Advanced Micro Devices, now known simply as AMD, has long been the underdog of the processor world. Founded in 1969 by former Fairchild Semiconductor employees, who had seen their colleagues Robert Noyce and Gordon Moore leave the company to found Intel the year prior, AMD's start came in acting as a second-source supplier for other companies' logic chip IP. Its own designs soon followed, then diversification: RAM chips in 1971 and microprocessors in 1975 - its first being a reverse-engineered clone of rival Intel's 8080, along with its own Am2900 bit-slice microprocessor family. That's not to say that there was bad blood between the two companies, founded by former co-workers: in 1981, Intel and AMD signed a ten-year agreement to share x86 processing technology in order to fulfil IBM's requirement that the processor used in its Personal Computer (PC) family had second-source suppliers available.

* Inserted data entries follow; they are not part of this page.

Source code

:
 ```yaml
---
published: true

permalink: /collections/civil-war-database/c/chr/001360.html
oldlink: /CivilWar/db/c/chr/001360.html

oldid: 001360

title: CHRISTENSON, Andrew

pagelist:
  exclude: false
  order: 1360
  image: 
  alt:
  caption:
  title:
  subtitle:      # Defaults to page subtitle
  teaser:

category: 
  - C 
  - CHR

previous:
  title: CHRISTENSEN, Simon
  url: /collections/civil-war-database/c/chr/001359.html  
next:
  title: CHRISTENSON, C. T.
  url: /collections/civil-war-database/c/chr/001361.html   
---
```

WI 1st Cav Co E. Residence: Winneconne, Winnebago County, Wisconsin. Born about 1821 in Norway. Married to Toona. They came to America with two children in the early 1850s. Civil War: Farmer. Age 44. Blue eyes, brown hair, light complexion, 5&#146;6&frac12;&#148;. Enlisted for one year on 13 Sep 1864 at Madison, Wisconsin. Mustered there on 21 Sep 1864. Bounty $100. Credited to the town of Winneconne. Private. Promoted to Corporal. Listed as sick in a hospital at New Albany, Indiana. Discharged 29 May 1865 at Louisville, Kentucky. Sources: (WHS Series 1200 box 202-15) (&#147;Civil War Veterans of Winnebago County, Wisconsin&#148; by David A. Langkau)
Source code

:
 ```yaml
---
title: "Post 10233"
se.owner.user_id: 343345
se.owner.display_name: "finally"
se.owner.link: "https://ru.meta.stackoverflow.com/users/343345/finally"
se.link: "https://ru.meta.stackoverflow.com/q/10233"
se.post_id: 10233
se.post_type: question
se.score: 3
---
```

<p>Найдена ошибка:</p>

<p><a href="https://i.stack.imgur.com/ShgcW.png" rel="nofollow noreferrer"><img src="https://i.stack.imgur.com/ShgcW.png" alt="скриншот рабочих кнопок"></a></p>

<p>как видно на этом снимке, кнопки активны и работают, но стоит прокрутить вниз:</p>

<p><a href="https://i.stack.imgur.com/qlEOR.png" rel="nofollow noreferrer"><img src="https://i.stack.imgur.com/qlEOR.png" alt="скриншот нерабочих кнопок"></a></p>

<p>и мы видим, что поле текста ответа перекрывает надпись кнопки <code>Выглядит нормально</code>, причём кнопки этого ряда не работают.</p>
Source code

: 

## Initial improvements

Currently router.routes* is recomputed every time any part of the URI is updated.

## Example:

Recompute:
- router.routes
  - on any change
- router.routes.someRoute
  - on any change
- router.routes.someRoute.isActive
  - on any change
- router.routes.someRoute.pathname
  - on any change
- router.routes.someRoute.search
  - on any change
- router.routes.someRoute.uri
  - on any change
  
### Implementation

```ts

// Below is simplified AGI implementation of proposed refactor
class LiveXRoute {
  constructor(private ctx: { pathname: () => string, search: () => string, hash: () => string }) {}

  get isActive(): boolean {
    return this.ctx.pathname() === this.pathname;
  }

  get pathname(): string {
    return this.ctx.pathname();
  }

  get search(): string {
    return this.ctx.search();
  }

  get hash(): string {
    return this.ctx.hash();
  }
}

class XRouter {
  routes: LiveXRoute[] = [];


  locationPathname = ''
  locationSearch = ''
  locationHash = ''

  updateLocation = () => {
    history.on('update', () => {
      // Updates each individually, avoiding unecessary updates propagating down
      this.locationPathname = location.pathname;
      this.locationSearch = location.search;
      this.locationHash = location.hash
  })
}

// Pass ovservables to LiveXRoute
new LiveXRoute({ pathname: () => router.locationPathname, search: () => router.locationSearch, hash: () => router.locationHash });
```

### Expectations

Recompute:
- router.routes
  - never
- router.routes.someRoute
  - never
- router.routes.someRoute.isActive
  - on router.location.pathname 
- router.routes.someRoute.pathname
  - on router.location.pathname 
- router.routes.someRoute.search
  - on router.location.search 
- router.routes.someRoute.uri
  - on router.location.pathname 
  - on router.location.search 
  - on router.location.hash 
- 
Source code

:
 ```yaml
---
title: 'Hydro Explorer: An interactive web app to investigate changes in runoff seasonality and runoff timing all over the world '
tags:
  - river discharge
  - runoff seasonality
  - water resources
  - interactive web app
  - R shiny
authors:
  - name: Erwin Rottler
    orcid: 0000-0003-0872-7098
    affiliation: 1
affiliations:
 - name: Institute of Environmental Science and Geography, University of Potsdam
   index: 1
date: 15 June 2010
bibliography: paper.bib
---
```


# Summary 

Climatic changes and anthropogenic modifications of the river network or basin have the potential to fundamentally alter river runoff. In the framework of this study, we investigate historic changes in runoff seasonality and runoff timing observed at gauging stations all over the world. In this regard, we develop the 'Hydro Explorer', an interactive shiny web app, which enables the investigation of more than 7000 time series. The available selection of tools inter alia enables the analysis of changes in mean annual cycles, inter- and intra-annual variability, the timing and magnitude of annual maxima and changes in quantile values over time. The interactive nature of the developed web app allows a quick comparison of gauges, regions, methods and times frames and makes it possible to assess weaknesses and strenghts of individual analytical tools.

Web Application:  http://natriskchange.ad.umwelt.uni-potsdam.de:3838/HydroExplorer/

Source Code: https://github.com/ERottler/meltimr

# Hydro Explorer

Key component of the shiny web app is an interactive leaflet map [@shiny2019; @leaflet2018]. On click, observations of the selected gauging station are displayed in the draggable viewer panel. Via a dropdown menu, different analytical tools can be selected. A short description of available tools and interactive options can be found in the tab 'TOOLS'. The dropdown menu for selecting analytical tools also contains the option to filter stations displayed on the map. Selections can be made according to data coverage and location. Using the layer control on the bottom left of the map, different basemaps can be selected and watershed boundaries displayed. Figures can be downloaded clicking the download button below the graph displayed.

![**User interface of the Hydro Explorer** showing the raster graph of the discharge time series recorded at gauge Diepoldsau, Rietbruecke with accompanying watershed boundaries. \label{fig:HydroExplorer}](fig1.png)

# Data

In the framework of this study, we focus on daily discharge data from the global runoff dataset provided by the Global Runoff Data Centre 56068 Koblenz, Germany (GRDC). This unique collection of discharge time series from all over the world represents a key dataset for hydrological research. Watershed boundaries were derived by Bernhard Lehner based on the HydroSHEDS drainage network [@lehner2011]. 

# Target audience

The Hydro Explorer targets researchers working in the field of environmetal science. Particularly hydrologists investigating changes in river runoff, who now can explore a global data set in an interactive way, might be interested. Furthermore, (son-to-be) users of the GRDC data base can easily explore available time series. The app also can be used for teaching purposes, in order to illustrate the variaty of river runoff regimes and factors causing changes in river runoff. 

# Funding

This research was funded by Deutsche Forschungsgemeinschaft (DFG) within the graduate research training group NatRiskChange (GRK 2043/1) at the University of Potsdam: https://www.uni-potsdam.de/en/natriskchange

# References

The company continued to diversify its product portfolio in the years that followed, piggybacking on Intel's designs in the x86 market while also adding tweaks of its own, launching industry-first EPROM products and modem chips, and even shifting from DRAM to CMOS memory parts following a downturn in the market. In 1991, at the end of its technology-sharing agreement with Intel, AMD launched the Am386 - compatible with its rival's 80386 family, and the competition really took off. In the following years, AMD and Intel would trade blows, although it wasn't until the release of the ill-fated Pentium 4 that AMD would convincingly take the performance lead from its former partner company.
With the Pentium 4 retired and Intel once again on top, AMD diversified once more with the acquisition of graphics specialist ATI Technologies, formerly known as Array Technology Incorporated, in a 2006 deal valued at $5.4 billion in cash and shares. The ATI brand was subsequently retired in favour of AMD's own, with the gaming line going under the well-recognised Radeon moniker to this day. Financial trouble for the underdog company would lead to a spin-off of its manufacturing operations as GlobalFoundries in 2008, and in the years since numerous job losses and cut-backs have followed as Intel - now well on top in the general-purpose CPU performance stakes - and graphics rival Nvidia continue to eat the company's market share.
The reason for the history lesson: newswire agency Reuters
reported late last week that AMD was investigating spinning off its graphics division, returning what was once ATI to independent control as a means to stem the company's losses in the face of a 26 per cent year-on-year decline in revenue. The claims of Reuter's anonymous source, however, have been soundly denied by the company itself. 'AMD provided official confirmation that we have not hired an outside agency to explore spinning-off/splitting the [graphics and general-purpose CPU divisions of the] company,
' spokesperson Sarah Youngbauer explained in a statement released to press over the weekend. 'We remain committed to the long-term strategy we laid out for the company in May at our Financial Analyst Day, which encompasses all parts of the business.